If your partner does happen to be within her monthly cycle at the moment then please remember what I said about asking derogatory questions about her period. Asking “is it your time of the month?” in a nasty, unpleasant, questioning kind of a way is not going to get you any sex the moment her period does finish. If it does happen to be your partner's time of the month then give her compassion and space.

Exercise 5

Today I want you to take the doormat off of your head, or, if it's inscribed on your forehead instead, then go scrub it out. Start grabbing your insecurities by the ear one by one and throw them out. Be a man both at home and at work.

Exercise 6

If you detect that your partner is whingeing at you, or moaning at you to get something done, or she's coming across as controlling and manipulative towards you, then take a step back from the situation for a second. Think about the words that she is saying. What might her purpose be in what she is asking you to do?
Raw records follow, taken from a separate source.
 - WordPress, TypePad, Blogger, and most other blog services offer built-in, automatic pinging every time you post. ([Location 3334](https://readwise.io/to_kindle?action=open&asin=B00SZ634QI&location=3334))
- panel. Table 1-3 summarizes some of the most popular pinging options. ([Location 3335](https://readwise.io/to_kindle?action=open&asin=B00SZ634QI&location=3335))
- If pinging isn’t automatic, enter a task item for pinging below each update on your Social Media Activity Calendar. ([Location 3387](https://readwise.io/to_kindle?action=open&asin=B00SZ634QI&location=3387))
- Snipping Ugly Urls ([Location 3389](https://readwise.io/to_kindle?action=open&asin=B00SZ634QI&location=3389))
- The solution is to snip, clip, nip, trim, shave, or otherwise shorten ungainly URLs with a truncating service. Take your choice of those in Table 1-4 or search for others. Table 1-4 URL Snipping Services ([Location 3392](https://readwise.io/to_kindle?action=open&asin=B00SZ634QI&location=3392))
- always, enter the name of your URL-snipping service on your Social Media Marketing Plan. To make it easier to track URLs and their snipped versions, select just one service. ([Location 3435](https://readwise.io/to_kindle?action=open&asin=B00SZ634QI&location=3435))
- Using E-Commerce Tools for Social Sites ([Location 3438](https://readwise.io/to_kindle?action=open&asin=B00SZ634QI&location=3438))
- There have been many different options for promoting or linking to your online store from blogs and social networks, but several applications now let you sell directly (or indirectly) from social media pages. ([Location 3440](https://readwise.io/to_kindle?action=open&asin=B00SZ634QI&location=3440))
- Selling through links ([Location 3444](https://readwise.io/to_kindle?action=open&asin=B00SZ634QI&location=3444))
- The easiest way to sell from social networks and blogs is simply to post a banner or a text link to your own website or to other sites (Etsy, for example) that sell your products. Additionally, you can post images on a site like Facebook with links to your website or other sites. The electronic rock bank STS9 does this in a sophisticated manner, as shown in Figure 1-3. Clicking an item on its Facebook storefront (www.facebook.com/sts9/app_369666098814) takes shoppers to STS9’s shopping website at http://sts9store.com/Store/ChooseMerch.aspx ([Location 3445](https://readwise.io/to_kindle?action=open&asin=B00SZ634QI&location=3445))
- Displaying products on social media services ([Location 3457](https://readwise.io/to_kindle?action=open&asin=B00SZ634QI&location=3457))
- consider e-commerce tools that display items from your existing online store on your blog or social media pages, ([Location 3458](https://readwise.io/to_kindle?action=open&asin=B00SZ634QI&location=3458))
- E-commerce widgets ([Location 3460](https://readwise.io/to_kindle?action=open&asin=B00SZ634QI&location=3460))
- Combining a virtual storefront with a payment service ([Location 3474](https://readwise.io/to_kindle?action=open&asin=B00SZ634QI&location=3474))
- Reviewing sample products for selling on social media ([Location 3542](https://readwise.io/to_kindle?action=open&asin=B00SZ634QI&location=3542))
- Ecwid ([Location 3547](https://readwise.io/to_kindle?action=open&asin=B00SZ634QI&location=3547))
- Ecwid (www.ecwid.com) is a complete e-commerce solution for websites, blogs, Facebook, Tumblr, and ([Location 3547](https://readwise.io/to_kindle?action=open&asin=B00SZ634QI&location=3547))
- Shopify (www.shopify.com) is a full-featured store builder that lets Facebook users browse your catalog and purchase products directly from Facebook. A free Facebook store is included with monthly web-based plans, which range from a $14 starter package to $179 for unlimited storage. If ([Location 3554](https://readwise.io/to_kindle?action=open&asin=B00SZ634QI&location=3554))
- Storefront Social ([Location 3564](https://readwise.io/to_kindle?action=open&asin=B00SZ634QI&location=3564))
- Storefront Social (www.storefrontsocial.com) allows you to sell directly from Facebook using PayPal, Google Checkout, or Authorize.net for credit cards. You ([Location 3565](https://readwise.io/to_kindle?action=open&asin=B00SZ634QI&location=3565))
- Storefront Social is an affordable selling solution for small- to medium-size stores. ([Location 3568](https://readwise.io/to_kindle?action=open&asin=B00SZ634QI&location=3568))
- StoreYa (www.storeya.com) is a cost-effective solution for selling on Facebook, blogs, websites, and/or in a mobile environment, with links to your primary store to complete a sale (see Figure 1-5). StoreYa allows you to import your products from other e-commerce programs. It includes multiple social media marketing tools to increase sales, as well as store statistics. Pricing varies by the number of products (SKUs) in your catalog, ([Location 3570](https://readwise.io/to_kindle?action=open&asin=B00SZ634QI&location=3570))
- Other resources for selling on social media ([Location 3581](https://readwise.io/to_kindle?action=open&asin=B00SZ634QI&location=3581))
Might it be that she is just trying to create a better relationship for you both or a better home? Try not to react negatively, instead put yourself in her shoes for once.

Exercise 7

Likewise today I'd like you to try practising what has just been preached - if you think that any of your behaviours could possibly be controlling or manipulating I'd really like you to try and keep these in check please.

Exercise 8

The next exercise is all about resentment. Today I'd like you to keep an eye out for this unpleasant “R” word. And that's resentment on both yours and your partner sides. If you think that this issue does exist then make a commitment to yourself to read the “communicating better with your partner” appendix, and then challenge yourself to step outside of your comfort zone with your partner and talk it through sensibly together.

Exercise 9

Watch yourself when you are communicating with your partner today (and from here on in). Is there stuff that you are lying about or keeping from her? If so why? Why can't she know those things? Ask yourself if it really matters if she does know?

Exercise 10

Today I want you to think about who you are putting first in your relationship please. If you have children then this is especially important. Spending time with your children is important yes, but then so is your relationship with your partner, and so is having a sex life with your partner. If you aren't spending enough quality time with your partner tonight, just the two of you then try working out with your partner how you can spend more time together. Start the conversation with something along the lines of “I'd really like to spend more time with you...”, “can we talk about how we can make that happen?” and go from there.

Exercise 11

Quit, from here on in, asking if your partner is “in the mood” for sex with you. It is not an effective enough seduction strategy.

Exercise 12

If you have a young baby in the house then, today (and for a while to come), do please remember that it's pretty unlikely that your partner will have enough energy for sex with you, potentially for quite a while. From here on in, until things look as though they are improving - stop pursuing your partner for sex.

Exercise 13

I'll repeat again that at this stage I don’t think its sensible to be trying to get some sex - it’s simply too early on in your learning process, but if you do try then make sure that today you do something a little bit different - don’t react badly if your partner is rejecting you for sex.